_SOURCE MATERIAL_
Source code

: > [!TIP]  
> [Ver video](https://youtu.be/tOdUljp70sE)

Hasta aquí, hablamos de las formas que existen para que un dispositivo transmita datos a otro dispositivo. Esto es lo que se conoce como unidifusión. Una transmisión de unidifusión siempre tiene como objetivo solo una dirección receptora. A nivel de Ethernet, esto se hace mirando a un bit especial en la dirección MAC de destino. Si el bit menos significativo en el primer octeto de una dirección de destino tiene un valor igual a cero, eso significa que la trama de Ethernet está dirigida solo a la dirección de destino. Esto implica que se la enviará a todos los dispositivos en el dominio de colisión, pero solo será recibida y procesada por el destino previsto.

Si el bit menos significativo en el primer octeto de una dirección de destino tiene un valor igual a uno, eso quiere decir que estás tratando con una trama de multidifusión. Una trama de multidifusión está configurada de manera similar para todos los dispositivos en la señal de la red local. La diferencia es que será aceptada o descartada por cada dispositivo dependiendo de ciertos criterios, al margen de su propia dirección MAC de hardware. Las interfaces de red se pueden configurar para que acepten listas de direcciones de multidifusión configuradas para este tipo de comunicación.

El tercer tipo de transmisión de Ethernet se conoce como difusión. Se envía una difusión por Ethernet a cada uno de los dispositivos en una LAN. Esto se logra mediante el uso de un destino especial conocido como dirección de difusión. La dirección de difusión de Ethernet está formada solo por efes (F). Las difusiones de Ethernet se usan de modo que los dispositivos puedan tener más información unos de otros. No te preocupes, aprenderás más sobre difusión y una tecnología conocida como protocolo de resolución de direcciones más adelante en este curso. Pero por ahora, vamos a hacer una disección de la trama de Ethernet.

_WORK TO BE COMPLETED_
Using the listing above, print every entry exactly.

_EXERCISE RESULT_
Source code

: > [!TIP]  
> [Ver video](https://youtu.be/tOdUljp70sE)

Hasta aquí, hablamos de las formas que existen para que un dispositivo transmita datos a otro dispositivo. Esto es lo que se conoce como unidifusión. Una transmisión de unidifusión siempre tiene como objetivo solo una dirección receptora. A nivel de Ethernet, esto se hace mirando a un bit especial en la dirección MAC de destino. Si el bit menos significativo en el primer octeto de una dirección de destino tiene un valor igual a cero, eso significa que la trama de Ethernet está dirigida solo a la dirección de destino. Esto implica que se la enviará a todos los dispositivos en el dominio de colisión, pero solo será recibida y procesada por el destino previsto.

Si el bit menos significativo en el primer octeto de una dirección de destino tiene un valor igual a uno, eso quiere decir que estás tratando con una trama de multidifusión. Una trama de multidifusión está configurada de manera similar para todos los dispositivos en la señal de la red local. La diferencia es que será aceptada o descartada por cada dispositivo dependiendo de ciertos criterios, al margen de su propia dirección MAC de hardware. Las interfaces de red se pueden configurar para que acepten listas de direcciones de multidifusión configuradas para este tipo de comunicación.

El tercer tipo de transmisión de Ethernet se conoce como difusión. Se envía una difusión por Ethernet a cada uno de los dispositivos en una LAN. Esto se logra mediante el uso de un destino especial conocido como dirección de difusión. La dirección de difusión de Ethernet está formada solo por efes (F). Las difusiones de Ethernet se usan de modo que los dispositivos puedan tener más información unos de otros. No te preocupes, aprenderás más sobre difusión y una tecnología conocida como protocolo de resolución de direcciones más adelante en este curso. Pero por ahora, vamos a hacer una disección de la trama de Ethernet.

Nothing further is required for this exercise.